El Ayuntamiento de Barcelona pondrá en funcionamiento en los próximos días un quinto horno crematorio en la ciudad. Ante la gran cantidad de cadáveres que se acumulan por la pandemia del coronavirus, el Gobierno de Ada Colau se ha visto forzado a improvisar este nuevo horno por la saturación de Cementiris de Barcelona. 

La situación excepcional ha desbordado a la empresa municipal, que no ha tomado medidas hasta que los efectos mortales del SARS-CoV-2 han puesto en jaque al crematorio público del Cementerio de Montjuïc. Tanto es así que el Ayuntamiento se ha visto obligado a tirar de los bomberos para reforzar el personal de Cementiris.

CEMENTIRIS DE BARCELONA, AL LÍMITE

Así lo ha anunciado este viernes Eloi Badia, concejal de Emergencia Climática y Transición Ecológica y presidente de Cementiris de Barcelona. El edil no ha reconocido abiertamente la saturación de la empresa municipal, aunque sí ha admitido que los servicios de crematorio están al límite por el drástico aumento de la demanda.  

Según Badia, la media de servicios funerarios en la ciudad es de 300 por semana, una cifra que la semana pasada ya se situó en 387 y al final de esta se prevé que suba hasta 450, según los cálculos del consistorio.

LIMITACIÓN DE PRECIOS

Durante la rueda de prensa, Badia ha aprovechado el actual contexto para retomar la guerra fúnebre. El edil se ha avanzado a la Generalitat para anunciar la fijación de un precio máximo de servicios funerales básicos por un precio máximo de 2.450 euros, impuestos incluidos. El servicio funerario básico -que incluye entre otros féretro básico, personal de recogida del cadáver y coche fúnebre- costaría como máximo 1.900 euros, a los que habría que sumar otros 550 de la gestión de cementerios --parte que compete a la empresa municipal--.

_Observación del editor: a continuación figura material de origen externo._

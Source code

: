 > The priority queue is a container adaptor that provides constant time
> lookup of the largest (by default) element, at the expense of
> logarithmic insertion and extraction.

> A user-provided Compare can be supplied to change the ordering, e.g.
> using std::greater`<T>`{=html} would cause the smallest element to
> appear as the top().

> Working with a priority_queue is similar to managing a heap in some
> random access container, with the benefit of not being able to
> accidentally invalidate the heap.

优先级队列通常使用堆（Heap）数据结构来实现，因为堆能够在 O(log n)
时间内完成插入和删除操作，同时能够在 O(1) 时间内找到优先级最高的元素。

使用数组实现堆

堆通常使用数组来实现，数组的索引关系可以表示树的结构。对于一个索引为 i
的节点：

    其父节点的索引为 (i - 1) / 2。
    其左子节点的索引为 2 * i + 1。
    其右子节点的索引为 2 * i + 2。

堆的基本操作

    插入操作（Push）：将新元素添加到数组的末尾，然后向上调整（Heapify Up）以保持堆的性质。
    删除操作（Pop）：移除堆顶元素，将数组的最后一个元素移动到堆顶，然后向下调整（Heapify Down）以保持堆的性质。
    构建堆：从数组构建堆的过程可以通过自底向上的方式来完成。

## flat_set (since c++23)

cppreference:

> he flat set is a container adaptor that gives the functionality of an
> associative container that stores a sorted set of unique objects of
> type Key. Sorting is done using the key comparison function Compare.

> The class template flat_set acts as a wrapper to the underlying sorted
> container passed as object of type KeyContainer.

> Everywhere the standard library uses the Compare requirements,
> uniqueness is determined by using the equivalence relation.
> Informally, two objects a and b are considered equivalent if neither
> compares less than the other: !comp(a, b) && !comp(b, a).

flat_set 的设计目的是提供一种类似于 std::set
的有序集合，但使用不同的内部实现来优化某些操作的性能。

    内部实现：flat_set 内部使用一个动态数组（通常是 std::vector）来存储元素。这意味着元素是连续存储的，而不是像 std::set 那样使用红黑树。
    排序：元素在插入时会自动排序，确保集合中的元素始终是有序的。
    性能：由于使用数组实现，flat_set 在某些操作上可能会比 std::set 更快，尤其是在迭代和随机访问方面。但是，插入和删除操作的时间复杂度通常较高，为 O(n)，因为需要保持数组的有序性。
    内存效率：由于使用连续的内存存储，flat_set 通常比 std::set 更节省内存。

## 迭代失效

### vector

No obstante, el anuncio puede quedar en papel mojado si así lo expresa la normativa que está elaborando el Ejecutivo catalán. El propio Badia lo ha reconocido, quien ha dicho que está a la espera de "la letra pequeña" de la norma de la Generalitat, anunciada este mismo viernes por la consellera Alba Vergés. 

El concejal también ha remarcado que, si no se puede asumir el coste, "sigue existiendo el servicio gratuito de beneficiencia". Un servicio que Cementiris de Barcelona tan sólo se aplica en el 2% de los entierros, tal y como avanzó este medio

Por otra parte, Badia ha asegurado que el consistorio no ha detectado "prácticas abusivas" durante estos últimos días por parte de las empresas funerarias.